Ok, so I mixed up the order a little bit.
But that’s the “breakfast” of commodities which sits before Billy Ray Valentine (Eddie Murphy) as he is given a crash course in commodities trading by the Duke brothers (Randolph and Mortimer).
It always made a big impression on me…pork bellies.
And now as I descend from the halfway point of my MBA studies this film carries a richer meaning for me.
The gorilla comes with a bill of lading.
That’s not the type of stuff you catch as a six-year-old.
And I must admit that this film is all the funnier when the expletives are put back in.
And the nudity.
Yes, it was usually the sanitized version we saw on TV.
But maybe sometimes…on a special channel…the real version.
At any rate, this is truly an American classic.
Not least because it was produced by a true American hero like Aaron Russo.
Why do I call him a hero?
Because he stood up for something worth standing up for.
It’s no wonder.
Watching this film.
The agog camera views of the World Trade Center.
But let’s stick to the teaching tool at hand.
Trading Places was just that: a beautiful teaching tool.
In some ways, therefore, it is aiming at the same thing as Le Gai Savoir.
The particular argument at issue is the famous “nature vs. nurture” debate.
Perhaps my attempt to connect John Landis’ wonderful film to Godard is a bit of a reach, but there is real, American beauty at work here.

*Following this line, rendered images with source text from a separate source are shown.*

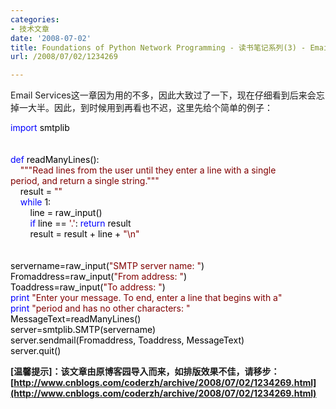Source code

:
 ```yaml
---
categories:
- 技术文章
date: '2008-07-02'
title: Foundations of Python Network Programming - 读书笔记系列(3) - Email Services
url: /2008/07/02/1234269

---
```



Email Services这一章因为用的不多，因此大致过了一下，现在仔细看到后来会忘掉一大半。因此，到时候用到再看也不迟，这里先给个简单的例子：

<div class="cnblogs_code"><span style="color: #0000ff;">import</span><span style="color: #000000;">&nbsp;smtplib
<br />
<br />
<br />
</span><span style="color: #0000ff;">def</span><span style="color: #000000;">&nbsp;readManyLines():
<br />
&nbsp;&nbsp;&nbsp;&nbsp;</span><span style="color: #800000;">"""</span><span style="color: #800000;">Read&nbsp;lines&nbsp;from&nbsp;the&nbsp;user&nbsp;until&nbsp;they&nbsp;enter&nbsp;a&nbsp;line&nbsp;with&nbsp;a&nbsp;single
<br />
period,&nbsp;and&nbsp;return&nbsp;a&nbsp;single&nbsp;string.</span><span style="color: #800000;">"""</span><span style="color: #000000;">
<br />
&nbsp;&nbsp;&nbsp;&nbsp;result&nbsp;</span><span style="color: #000000;">=</span><span style="color: #000000;">&nbsp;</span><span style="color: #800000;">""</span><span style="color: #000000;">
<br />
&nbsp;&nbsp;&nbsp;&nbsp;</span><span style="color: #0000ff;">while</span><span style="color: #000000;">&nbsp;</span><span style="color: #000000;">1</span><span style="color: #000000;">:
<br />
&nbsp;&nbsp;&nbsp;&nbsp;&nbsp;&nbsp;&nbsp;&nbsp;line&nbsp;</span><span style="color: #000000;">=</span><span style="color: #000000;">&nbsp;raw_input()
<br />
&nbsp;&nbsp;&nbsp;&nbsp;&nbsp;&nbsp;&nbsp;&nbsp;</span><span style="color: #0000ff;">if</span><span style="color: #000000;">&nbsp;line&nbsp;</span><span style="color: #000000;">==</span><span style="color: #000000;">&nbsp;</span><span style="color: #800000;">'</span><span style="color: #800000;">.</span><span style="color: #800000;">'</span><span style="color: #000000;">:&nbsp;</span><span style="color: #0000ff;">return</span><span style="color: #000000;">&nbsp;result
<br />
&nbsp;&nbsp;&nbsp;&nbsp;&nbsp;&nbsp;&nbsp;&nbsp;result&nbsp;</span><span style="color: #000000;">=</span><span style="color: #000000;">&nbsp;result&nbsp;</span><span style="color: #000000;">+</span><span style="color: #000000;">&nbsp;line&nbsp;</span><span style="color: #000000;">+</span><span style="color: #000000;">&nbsp;</span><span style="color: #800000;">"</span><span style="color: #800000;">\n</span><span style="color: #800000;">"</span><span style="color: #000000;">
<br />
<br />
<br />
servername</span><span style="color: #000000;">=</span><span style="color: #000000;">raw_input(</span><span style="color: #800000;">"</span><span style="color: #800000;">SMTP&nbsp;server&nbsp;name:&nbsp;</span><span style="color: #800000;">"</span><span style="color: #000000;">)
<br />
Fromaddress</span><span style="color: #000000;">=</span><span style="color: #000000;">raw_input(</span><span style="color: #800000;">"</span><span style="color: #800000;">From&nbsp;address:&nbsp;</span><span style="color: #800000;">"</span><span style="color: #000000;">)
<br />
Toaddress</span><span style="color: #000000;">=</span><span style="color: #000000;">raw_input(</span><span style="color: #800000;">"</span><span style="color: #800000;">To&nbsp;address:&nbsp;</span><span style="color: #800000;">"</span><span style="color: #000000;">)
<br />
</span><span style="color: #0000ff;">print</span><span style="color: #000000;">&nbsp;</span><span style="color: #800000;">"</span><span style="color: #800000;">Enter&nbsp;your&nbsp;message.&nbsp;To&nbsp;end,&nbsp;enter&nbsp;a&nbsp;line&nbsp;that&nbsp;begins&nbsp;with&nbsp;a</span><span style="color: #800000;">"</span><span style="color: #000000;">
<br />
</span><span style="color: #0000ff;">print</span><span style="color: #000000;">&nbsp;</span><span style="color: #800000;">"</span><span style="color: #800000;">period&nbsp;and&nbsp;has&nbsp;no&nbsp;other&nbsp;characters:&nbsp;</span><span style="color: #800000;">"</span><span style="color: #000000;">
<br />
MessageText</span><span style="color: #000000;">=</span><span style="color: #000000;">readManyLines()
<br />
server</span><span style="color: #000000;">=</span><span style="color: #000000;">smtplib.SMTP(servername)
<br />
server.sendmail(Fromaddress,&nbsp;Toaddress,&nbsp;MessageText)
<br />
server.quit()</span></div>

**[温馨提示]：该文章由原博客园导入而来，如排版效果不佳，请移步：[http://www.cnblogs.com/coderzh/archive/2008/07/02/1234269.html](http://www.cnblogs.com/coderzh/archive/2008/07/02/1234269.html)**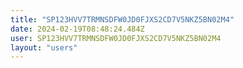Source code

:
 ```yaml
---
title: "SP123HVV7TRMNSDFW0JD0FJXS2CD7V5NKZ5BN02M4"
date: 2024-02-19T08:48:24.484Z
user: SP123HVV7TRMNSDFW0JD0FJXS2CD7V5NKZ5BN02M4
layout: "users"
---
```

    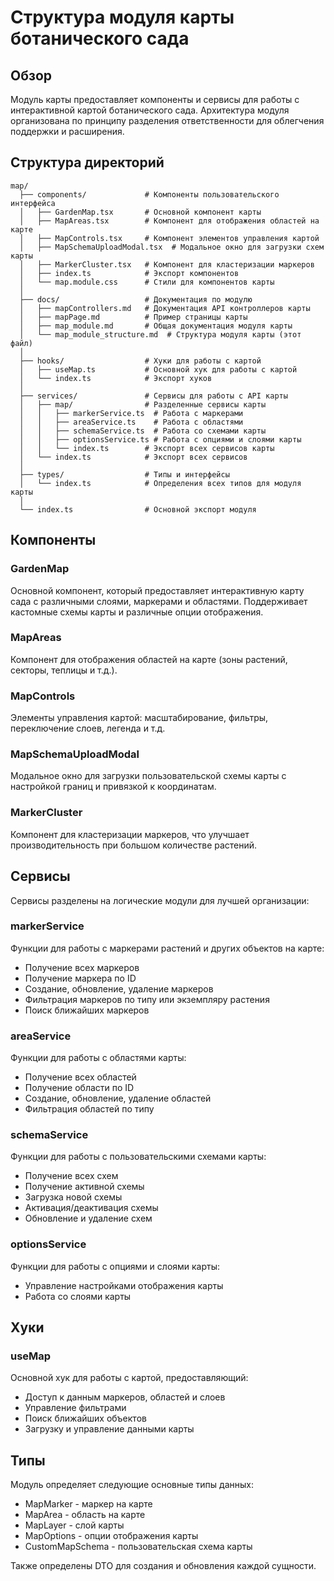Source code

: # Структура модуля карты ботанического сада

## Обзор

Модуль карты предоставляет компоненты и сервисы для работы с интерактивной картой ботанического сада. Архитектура модуля организована по принципу разделения ответственности для облегчения поддержки и расширения.

## Структура директорий

```
map/
  ├── components/             # Компоненты пользовательского интерфейса
  │   ├── GardenMap.tsx       # Основной компонент карты
  │   ├── MapAreas.tsx        # Компонент для отображения областей на карте
  │   ├── MapControls.tsx     # Компонент элементов управления картой
  │   ├── MapSchemaUploadModal.tsx  # Модальное окно для загрузки схем карты
  │   ├── MarkerCluster.tsx   # Компонент для кластеризации маркеров
  │   ├── index.ts            # Экспорт компонентов
  │   └── map.module.css      # Стили для компонентов карты
  │
  ├── docs/                   # Документация по модулю
  │   ├── mapControllers.md   # Документация API контроллеров карты
  │   ├── mapPage.md          # Пример страницы карты
  │   ├── map_module.md       # Общая документация модуля карты
  │   └── map_module_structure.md  # Структура модуля карты (этот файл)
  │
  ├── hooks/                  # Хуки для работы с картой
  │   ├── useMap.ts           # Основной хук для работы с картой
  │   └── index.ts            # Экспорт хуков
  │
  ├── services/               # Сервисы для работы с API карты
  │   ├── map/                # Разделенные сервисы карты
  │   │   ├── markerService.ts  # Работа с маркерами
  │   │   ├── areaService.ts    # Работа с областями
  │   │   ├── schemaService.ts  # Работа со схемами карты
  │   │   ├── optionsService.ts # Работа с опциями и слоями карты
  │   │   └── index.ts        # Экспорт всех сервисов карты
  │   └── index.ts            # Экспорт всех сервисов
  │
  ├── types/                  # Типы и интерфейсы
  │   └── index.ts            # Определения всех типов для модуля карты
  │
  └── index.ts                # Основной экспорт модуля
```

## Компоненты

### GardenMap

Основной компонент, который предоставляет интерактивную карту сада с различными слоями, маркерами и областями. Поддерживает кастомные схемы карты и различные опции отображения.

### MapAreas

Компонент для отображения областей на карте (зоны растений, секторы, теплицы и т.д.).

### MapControls

Элементы управления картой: масштабирование, фильтры, переключение слоев, легенда и т.д.

### MapSchemaUploadModal

Модальное окно для загрузки пользовательской схемы карты с настройкой границ и привязкой к координатам.

### MarkerCluster

Компонент для кластеризации маркеров, что улучшает производительность при большом количестве растений.

## Сервисы

Сервисы разделены на логические модули для лучшей организации:

### markerService

Функции для работы с маркерами растений и других объектов на карте:
- Получение всех маркеров
- Получение маркера по ID
- Создание, обновление, удаление маркеров
- Фильтрация маркеров по типу или экземпляру растения
- Поиск ближайших маркеров

### areaService

Функции для работы с областями карты:
- Получение всех областей
- Получение области по ID
- Создание, обновление, удаление областей
- Фильтрация областей по типу

### schemaService

Функции для работы с пользовательскими схемами карты:
- Получение всех схем
- Получение активной схемы
- Загрузка новой схемы
- Активация/деактивация схемы
- Обновление и удаление схем

### optionsService

Функции для работы с опциями и слоями карты:
- Управление настройками отображения карты
- Работа со слоями карты

## Хуки

### useMap

Основной хук для работы с картой, предоставляющий:
- Доступ к данным маркеров, областей и слоев
- Управление фильтрами
- Поиск ближайших объектов
- Загрузку и управление данными карты

## Типы

Модуль определяет следующие основные типы данных:
- MapMarker - маркер на карте
- MapArea - область на карте
- MapLayer - слой карты
- MapOptions - опции отображения карты
- CustomMapSchema - пользовательская схема карты

Также определены DTO для создания и обновления каждой сущности. 
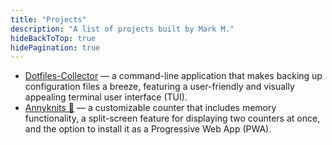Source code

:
 ```yaml
---
title: "Projects"
description: "A list of projects built by Mark M."
hideBackToTop: true
hidePagination: true
---
```


- [Dotfiles-Collector](https://github.com/chtozamm/dotfiles-collector) — a command-line application that makes backing up configuration files a breeze, featuring a user-friendly and visually appealing terminal user interface (TUI).
- [Annyknits 🧶](https://github.com/chtozamm/annyknits) — a customizable counter that includes memory functionality, a split-screen feature for displaying two counters at once, and the option to install it as a Progressive Web App (PWA).

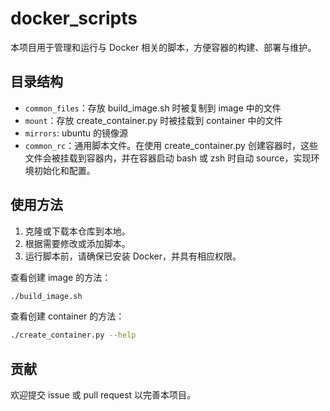 # docker_scripts

本项目用于管理和运行与 Docker 相关的脚本，方便容器的构建、部署与维护。

## 目录结构

- `common_files`：存放 build_image.sh 时被复制到 image 中的文件
- `mount`：存放 create_container.py 时被挂载到 container 中的文件
- `mirrors`: ubuntu 的镜像源
- `common_rc`：通用脚本文件。在使用 create_container.py 创建容器时，这些文件会被挂载到容器内，并在容器启动 bash 或 zsh 时自动 source，实现环境初始化和配置。

## 使用方法

1. 克隆或下载本仓库到本地。
2. 根据需要修改或添加脚本。
3. 运行脚本前，请确保已安装 Docker，并具有相应权限。

查看创建 image 的方法：
```bash
./build_image.sh
```

查看创建 container 的方法：
```bash
./create_container.py --help
```

## 贡献

欢迎提交 issue 或 pull request 以完善本项目。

Consider, for instance, the opening montage of Philadelphia streets set to W.A. Mozart’s overture from the opera Le Nozze di Figaro.
Notice, if you will, the African-Americans playing basketball with a plastic milk crate attached to a piece of plywood…on a telephone pole.
There are some loving politics at work here.
What we have is a film about unity. Dan Aykroyd. Eddie Murphy. Black and white.
There was a positivity to many American comedies of the 1980s.
I remember hearing “feel-good” used as a descriptor for movies (particularly summertime offerings) more than I care to remember.
But they were “feel-good”.
Trading Places, however, is more than just a feel-good film.
It is a film with a conscience.
That’s what makes it timeless.
I’d like to imagine that Aaron Russo’s conscience was already ticking…ticking.
It wasn’t until later that he made truly political films.
I don’t want to attempt a more profound framing than this thing deserves [too late].
Suffice it to say that Trading Places is as applicable today as it was in 1983.
We may no longer bandy-about the word “yuppies”, but we still have Wall Street.
Perhaps the trading pits and quote boards look hopelessly antiquated now.
But so much transfers.
Exeter. Harvard. Winthorpe.
And, of course, kindness transfers. Jamie Lee Curtis.
So there you have it.
Trading Places is acerbic criticism on race in America. Racism. Opportunity.
Eddie Murphy will have you laughing your ass off.
This is truly an indispensable bit of 80s comedy…and so much more.